Envisioned to provide the onshore and offshore industry a development pathway for automating the drilling process, the technology roadmap follows the widely accepted template developed by Sandia National Laboratories. Basically, this template provides a mechanism to guide advancement of automated drilling systems and “a framework to coordinate among disparate players.” Accordingly, one of the key drivers behind the DSA-R initiativewas eliminating the fragmentation that had different companies taking different paths “and keep everyone on the same page,” Macmillan said.
Filling in the blanks. That page, however, contains a number of blanks that must be filled in, ranging from agreement on universally accepted sensors to which entity bears liability, should something go amiss in an automated process.
“When we're looking to automate, for instance, we need to know what state we're in at the time. Are we drilling or are we tripping? For a machine, how do you define when one stops and another starts, and how do the machines talk to each other? These are all states that needed definition and we needed the JIP to decide how to do that,” Macmillan explained.
Among the multiple issues is what to do about the plethora of rig-based sensors, many of which deliver what can generously be described as questionable results. There is also the matter of how equipment from one company carries on an electronic conversation with equipment from another provider.
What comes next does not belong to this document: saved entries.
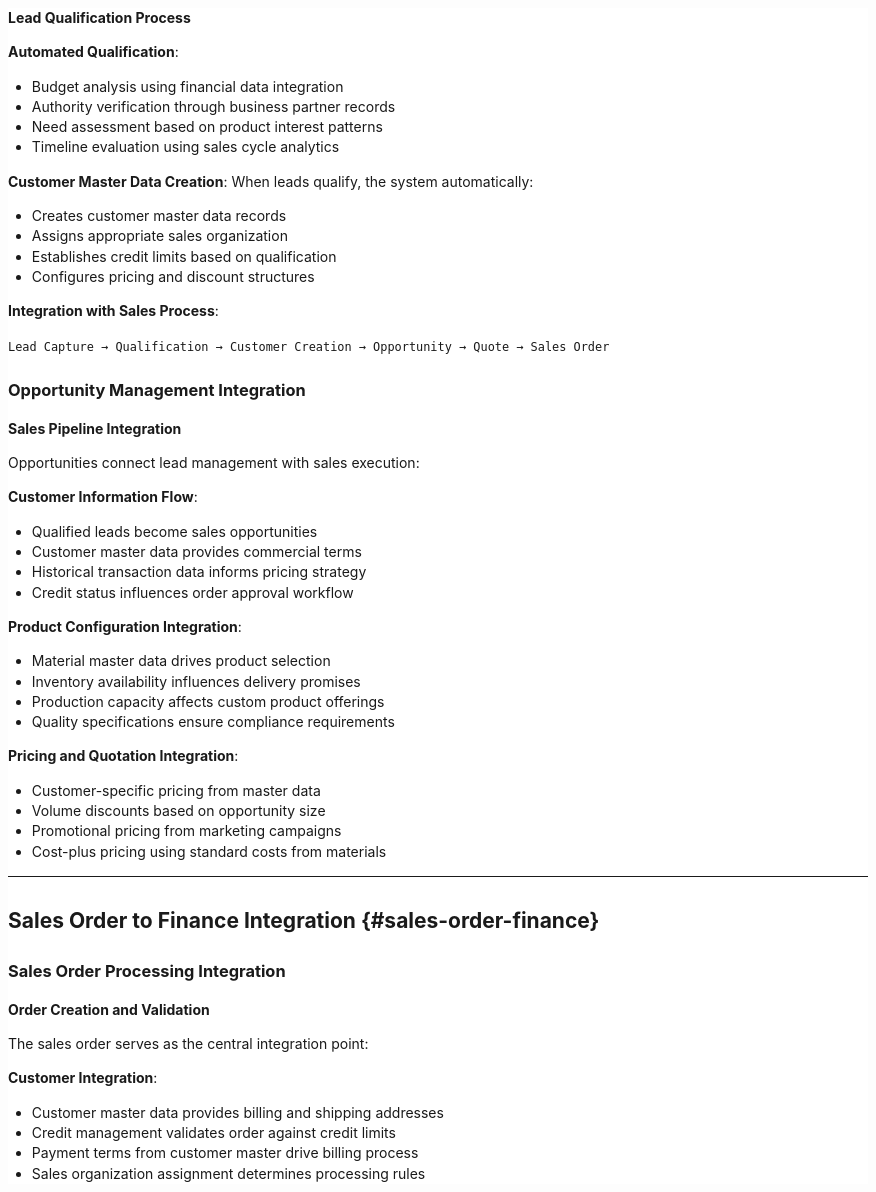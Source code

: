 **Lead Qualification Process**

**Automated Qualification**:
- Budget analysis using financial data integration
- Authority verification through business partner records
- Need assessment based on product interest patterns
- Timeline evaluation using sales cycle analytics

**Customer Master Data Creation**:
When leads qualify, the system automatically:
- Creates customer master data records
- Assigns appropriate sales organization
- Establishes credit limits based on qualification
- Configures pricing and discount structures

**Integration with Sales Process**:
```
Lead Capture → Qualification → Customer Creation → Opportunity → Quote → Sales Order
```

### Opportunity Management Integration

**Sales Pipeline Integration**

Opportunities connect lead management with sales execution:

**Customer Information Flow**:
- Qualified leads become sales opportunities
- Customer master data provides commercial terms
- Historical transaction data informs pricing strategy
- Credit status influences order approval workflow

**Product Configuration Integration**:
- Material master data drives product selection
- Inventory availability influences delivery promises
- Production capacity affects custom product offerings
- Quality specifications ensure compliance requirements

**Pricing and Quotation Integration**:
- Customer-specific pricing from master data
- Volume discounts based on opportunity size
- Promotional pricing from marketing campaigns
- Cost-plus pricing using standard costs from materials

---

## Sales Order to Finance Integration {#sales-order-finance}

### Sales Order Processing Integration

**Order Creation and Validation**

The sales order serves as the central integration point:

**Customer Integration**:
- Customer master data provides billing and shipping addresses
- Credit management validates order against credit limits
- Payment terms from customer master drive billing process
- Sales organization assignment determines processing rules
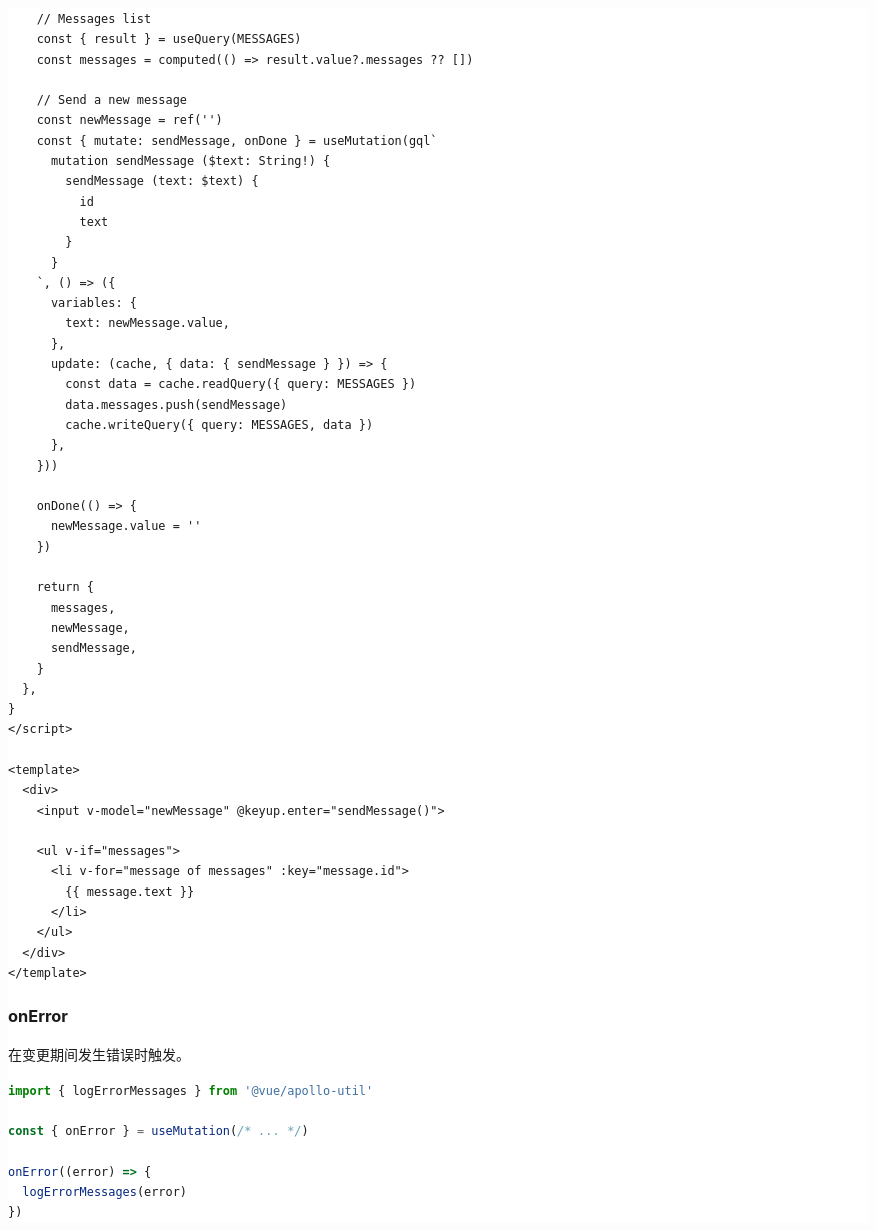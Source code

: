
 ```vue{22,40-42,55}
    // Messages list
    const { result } = useQuery(MESSAGES)
    const messages = computed(() => result.value?.messages ?? [])

    // Send a new message
    const newMessage = ref('')
    const { mutate: sendMessage, onDone } = useMutation(gql`
      mutation sendMessage ($text: String!) {
        sendMessage (text: $text) {
          id
          text
        }
      }
    `, () => ({
      variables: {
        text: newMessage.value,
      },
      update: (cache, { data: { sendMessage } }) => {
        const data = cache.readQuery({ query: MESSAGES })
        data.messages.push(sendMessage)
        cache.writeQuery({ query: MESSAGES, data })
      },
    }))

    onDone(() => {
      newMessage.value = ''
    })

    return {
      messages,
      newMessage,
      sendMessage,
    }
  },
}
</script>

<template>
  <div>
    <input v-model="newMessage" @keyup.enter="sendMessage()">

    <ul v-if="messages">
      <li v-for="message of messages" :key="message.id">
        {{ message.text }}
      </li>
    </ul>
  </div>
</template>
```

### onError

在变更期间发生错误时触发。

```js
import { logErrorMessages } from '@vue/apollo-util'

const { onError } = useMutation(/* ... */)

onError((error) => {
  logErrorMessages(error)
})
```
Settling on which sensors to adopt represents a significant hurdle, Macmillan said. “Anyone who's been on a rig knows what a challenge this is. Many rigs still have a paddle in the flowline, and we know how inherently inaccurate they can be. You go to a rig, and there may be six transducers measuring stand-pipe pressure. It looks like a porcupine with all the sensors hanging out if it,” Macmillan said.
“Everyone has a sensor, so whose sensors on the rig are we going to use? Who will calibrate the sensors, who will calibrate the calibrators, and how do we control all that?”
Most importantly, while an experienced driller can deal effectively with ambiguities and react to what the well is saying at any given time, not so with a computerized system. “Computers don't like ambiguous data. It's got to be precise,” he said.
Devising a standard language to enable inter-machine communication is also high on the to-be-determined list. “How does a piece of NOV equipment talk to a piece of Cameron equipment, and what sort of language are we going to need to get all those pieces of equipment talking to each other?” he said. “Do we need a standard and agreed-upon communication protocol?”
IP, liability issues. Though the project is intended to benefit the entire industry, when often competing companies are involved in developing the apps to actually operate the automated control system, intellectual property (IP) ownership will eventually come into play. “We have a bunch of companies working together, so does the IP [rights] belong to the operator, the contractor or the service company?”
Hand-in-hand with IP protection, liability issues must be rectified, especially as the industry puts more of the onus for well control on automated systems. “Next thing you know, we're going to have lawyers trying to work out who will be responsible if something doesn't work as perfectly as designed,” Macmillan said.